Having confidence in your business’s data comes from knowing that your data is of good quality. This means being aware of all of your sources and how that data has been managed, stored and handled over time. If you can’t be sure of these details, little red flags should be waving. Your data quality could be suspect.

Bad data can cause a world of issues for businesses, from inaccurate analytics and reporting that could be detrimental to business processes, to a damaged reputation. Not to forget the financial implications of bad data. According to a recent report by Gartner into data quality, analysts estimate that poor data quality is costing organisations on average £9 million annually.
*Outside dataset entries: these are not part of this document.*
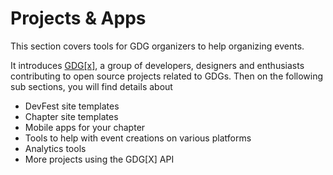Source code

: # Projects & Apps

This section covers tools for GDG organizers to help organizing events.

It introduces [GDG[x]](http://github.com/gdg-x), a group of developers, designers and enthusiasts contributing to open source projects related to GDGs. Then on the following sub sections, you will find details about
* DevFest site templates
* Chapter site templates
* Mobile apps for your chapter
* Tools to help with event creations on various platforms
* Analytics tools
* More projects using the GDG[X] API










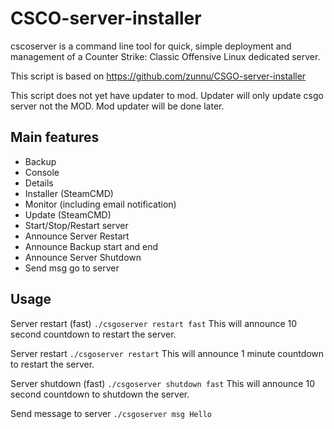 # CSCO-server-installer
cscoserver is a command line tool for quick, simple deployment and management of a Counter Strike: Classic Offensive Linux dedicated server.

This script is based on https://github.com/zunnu/CSGO-server-installer

This script does not yet have updater to mod. Updater will only update csgo server not the MOD.
Mod updater will be done later.

<h2>Main features</h2>
<ul>
	<li>Backup</li>
	<li>Console</li>
	<li>Details</li>
	<li>Installer (SteamCMD)</li>
	<li>Monitor (including email notification)</li>
	<li>Update (SteamCMD)</li>
	<li>Start/Stop/Restart server</li>
	<li>Announce Server Restart</li>
	<li>Announce Backup start and end</li>
  <li>Announce Server Shutdown</li>
  <li>Send msg go to server</li>
</ul>

<h2>Usage</h2>
Server restart (fast)
<code>./csgoserver restart fast</code>
This will announce 10 second countdown to restart the server.

Server restart
<code>./csgoserver restart</code>
This will announce 1 minute countdown to restart the server.

Server shutdown (fast)
<code>./csgoserver shutdown fast</code>
This will announce 10 second countdown to shutdown the server.

Send message to server
<code>./csgoserver msg Hello</code>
A further report by the ICO into big data has highlighted the need for businesses to be more aware of the threat of bad data and its potential to bring entire systems to a halt, causing losses and liabilities. The report draws attention to not only data protection, but also the need to ensure its quality, promoting businesses to undergo a behavioural change to avoid getting caught in a deluge of bad data. What this comes down to is quality and consistency. These attributes are vital in order for businesses to leverage the information capital at their fingertips, rather than them just simply collecting big data and analysing it.

So, do you really trust your data quality? There are 3 questions that businesses should be asking themselves before committing to answering this question with “yes”:

1. Do you know where your data comes from?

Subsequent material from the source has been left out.